**Work instruction**
After locating "identify next steps." in the listing below, copy that line and each one after it exactly, ending with the line that has "penetration testing framework.".

******

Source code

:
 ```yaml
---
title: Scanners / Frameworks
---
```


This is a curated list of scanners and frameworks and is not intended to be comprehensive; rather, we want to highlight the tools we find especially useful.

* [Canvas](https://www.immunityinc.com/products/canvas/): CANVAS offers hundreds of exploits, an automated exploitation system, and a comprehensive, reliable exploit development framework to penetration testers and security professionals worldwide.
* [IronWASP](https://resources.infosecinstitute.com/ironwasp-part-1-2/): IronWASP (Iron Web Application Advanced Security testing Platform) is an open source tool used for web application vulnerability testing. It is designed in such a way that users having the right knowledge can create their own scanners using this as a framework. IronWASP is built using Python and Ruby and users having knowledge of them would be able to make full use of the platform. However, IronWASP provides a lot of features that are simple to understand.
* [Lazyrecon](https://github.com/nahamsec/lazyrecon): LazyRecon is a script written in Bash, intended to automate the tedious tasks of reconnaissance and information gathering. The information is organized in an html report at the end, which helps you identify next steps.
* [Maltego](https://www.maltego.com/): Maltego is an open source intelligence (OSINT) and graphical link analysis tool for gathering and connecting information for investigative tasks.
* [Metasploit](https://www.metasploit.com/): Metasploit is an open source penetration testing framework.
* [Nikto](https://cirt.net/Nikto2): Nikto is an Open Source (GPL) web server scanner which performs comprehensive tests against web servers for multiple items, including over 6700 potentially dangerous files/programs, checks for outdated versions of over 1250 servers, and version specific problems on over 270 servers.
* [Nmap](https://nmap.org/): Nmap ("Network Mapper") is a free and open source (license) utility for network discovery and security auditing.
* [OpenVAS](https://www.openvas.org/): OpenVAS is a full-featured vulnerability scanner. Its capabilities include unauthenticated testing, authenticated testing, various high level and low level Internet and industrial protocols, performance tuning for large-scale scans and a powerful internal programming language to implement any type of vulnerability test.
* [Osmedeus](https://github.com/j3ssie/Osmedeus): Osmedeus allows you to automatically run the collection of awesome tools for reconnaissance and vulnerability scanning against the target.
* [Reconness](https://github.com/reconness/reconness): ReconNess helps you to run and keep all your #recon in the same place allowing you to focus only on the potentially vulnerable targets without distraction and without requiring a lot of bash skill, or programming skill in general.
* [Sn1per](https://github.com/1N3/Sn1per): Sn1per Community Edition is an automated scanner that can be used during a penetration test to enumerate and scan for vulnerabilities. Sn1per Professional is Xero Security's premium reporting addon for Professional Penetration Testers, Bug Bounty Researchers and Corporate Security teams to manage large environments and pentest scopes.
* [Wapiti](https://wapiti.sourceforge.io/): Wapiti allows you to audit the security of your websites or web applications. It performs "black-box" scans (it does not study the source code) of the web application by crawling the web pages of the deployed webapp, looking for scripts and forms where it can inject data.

******

**Result for this exercise**
* [Lazyrecon](https://github.com/nahamsec/lazyrecon): LazyRecon is a script written in Bash, intended to automate the tedious tasks of reconnaissance and information gathering. The information is organized in an html report at the end, which helps you identify next steps.
* [Maltego](https://www.maltego.com/): Maltego is an open source intelligence (OSINT) and graphical link analysis tool for gathering and connecting information for investigative tasks.
* [Metasploit](https://www.metasploit.com/): Metasploit is an open source penetration testing framework.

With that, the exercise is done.